He worked for Bill Davis in the 1960s when he was Education Minister and was instrumental in the creation and set up of the Ontario community college system and the Ontario Science Centre. When Davis became Premier of Ontario in 1971, Westcott moved with him becoming Executive Assistant - with the rank of Deputy Minister - to the Premier of Ontario, a position he held until 1985 when Davis retired.[1][2]

In 1985, he was appointed to the Metropolitan Toronto Police Commission becoming its chairman.

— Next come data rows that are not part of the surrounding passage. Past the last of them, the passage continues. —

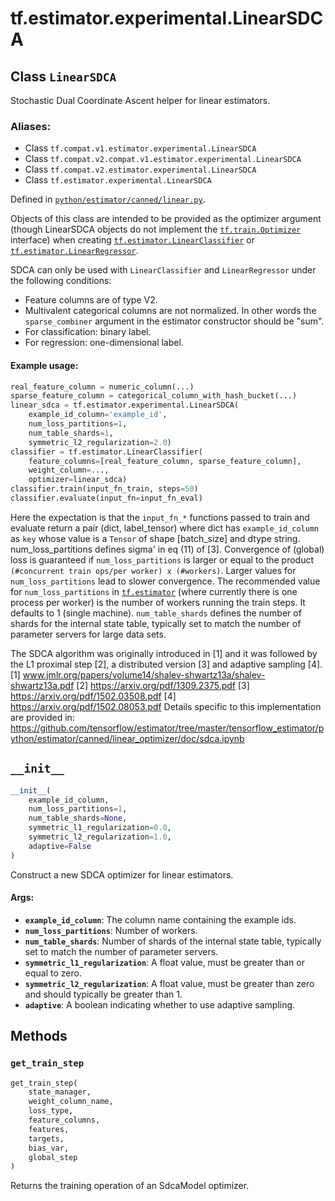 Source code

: <div itemscope itemtype="http://developers.google.com/ReferenceObject">
<meta itemprop="name" content="tf.estimator.experimental.LinearSDCA" />
<meta itemprop="path" content="Stable" />
<meta itemprop="property" content="__init__"/>
<meta itemprop="property" content="get_train_step"/>
</div>

# tf.estimator.experimental.LinearSDCA

## Class `LinearSDCA`

Stochastic Dual Coordinate Ascent helper for linear estimators.



### Aliases:

* Class `tf.compat.v1.estimator.experimental.LinearSDCA`
* Class `tf.compat.v2.compat.v1.estimator.experimental.LinearSDCA`
* Class `tf.compat.v2.estimator.experimental.LinearSDCA`
* Class `tf.estimator.experimental.LinearSDCA`



Defined in [`python/estimator/canned/linear.py`](https://github.com/tensorflow/estimator/tree/master/tensorflow_estimator/python/estimator/canned/linear.py).

<!-- Placeholder for "Used in" -->

Objects of this class are intended to be provided as the optimizer argument
(though LinearSDCA objects do not implement the <a href="../../../tf/train/Optimizer.md"><code>tf.train.Optimizer</code></a> interface)
when creating <a href="../../../tf/estimator/LinearClassifier.md"><code>tf.estimator.LinearClassifier</code></a> or <a href="../../../tf/estimator/LinearRegressor.md"><code>tf.estimator.LinearRegressor</code></a>.

SDCA can only be used with `LinearClassifier` and `LinearRegressor` under the
following conditions:

  - Feature columns are of type V2.
  - Multivalent categorical columns are not normalized. In other words the
    `sparse_combiner` argument in the estimator constructor should be "sum".
  - For classification: binary label.
  - For regression: one-dimensional label.

#### Example usage:



```python
real_feature_column = numeric_column(...)
sparse_feature_column = categorical_column_with_hash_bucket(...)
linear_sdca = tf.estimator.experimental.LinearSDCA(
    example_id_column='example_id',
    num_loss_partitions=1,
    num_table_shards=1,
    symmetric_l2_regularization=2.0)
classifier = tf.estimator.LinearClassifier(
    feature_columns=[real_feature_column, sparse_feature_column],
    weight_column=...,
    optimizer=linear_sdca)
classifier.train(input_fn_train, steps=50)
classifier.evaluate(input_fn=input_fn_eval)
```

Here the expectation is that the `input_fn_*` functions passed to train and
evaluate return a pair (dict, label_tensor) where dict has `example_id_column`
as `key` whose value is a `Tensor` of shape [batch_size] and dtype string.
num_loss_partitions defines sigma' in eq (11) of [3]. Convergence of (global)
loss is guaranteed if `num_loss_partitions` is larger or equal to the product
`(#concurrent train ops/per worker) x (#workers)`. Larger values for
`num_loss_partitions` lead to slower convergence. The recommended value for
`num_loss_partitions` in <a href="../../../tf/estimator.md"><code>tf.estimator</code></a> (where currently there is one process
per worker) is the number of workers running the train steps. It defaults to 1
(single machine).
`num_table_shards` defines the number of shards for the internal state
table, typically set to match the number of parameter servers for large
data sets.

The SDCA algorithm was originally introduced in [1] and it was followed by
the L1 proximal step [2], a distributed version [3] and adaptive sampling [4].
[1] www.jmlr.org/papers/volume14/shalev-shwartz13a/shalev-shwartz13a.pdf
[2] https://arxiv.org/pdf/1309.2375.pdf
[3] https://arxiv.org/pdf/1502.03508.pdf
[4] https://arxiv.org/pdf/1502.08053.pdf
Details specific to this implementation are provided in:
https://github.com/tensorflow/estimator/tree/master/tensorflow_estimator/python/estimator/canned/linear_optimizer/doc/sdca.ipynb

<h2 id="__init__"><code>__init__</code></h2>

``` python
__init__(
    example_id_column,
    num_loss_partitions=1,
    num_table_shards=None,
    symmetric_l1_regularization=0.0,
    symmetric_l2_regularization=1.0,
    adaptive=False
)
```

Construct a new SDCA optimizer for linear estimators.


#### Args:


* <b>`example_id_column`</b>: The column name containing the example ids.
* <b>`num_loss_partitions`</b>: Number of workers.
* <b>`num_table_shards`</b>: Number of shards of the internal state table, typically
  set to match the number of parameter servers.
* <b>`symmetric_l1_regularization`</b>: A float value, must be greater than or
  equal to zero.
* <b>`symmetric_l2_regularization`</b>: A float value, must be greater than zero and
  should typically be greater than 1.
* <b>`adaptive`</b>: A boolean indicating whether to use adaptive sampling.



## Methods

<h3 id="get_train_step"><code>get_train_step</code></h3>

``` python
get_train_step(
    state_manager,
    weight_column_name,
    loss_type,
    feature_columns,
    features,
    targets,
    bias_var,
    global_step
)
```

Returns the training operation of an SdcaModel optimizer.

During his term he helped set up the Crime Stoppers program.[2] and was well-known as the 'Peoples' Commissioner, earning the utmost respect and commitment throughout the force.

Westcott then was appointed to the National Parole Board for several years before becoming special assistant to federal Minister of International Trade Michael Wilson until 1993 when he was appointed a citizenship court judge in Scarborough, remaining in the position until his (final) retirement in 1998.[2]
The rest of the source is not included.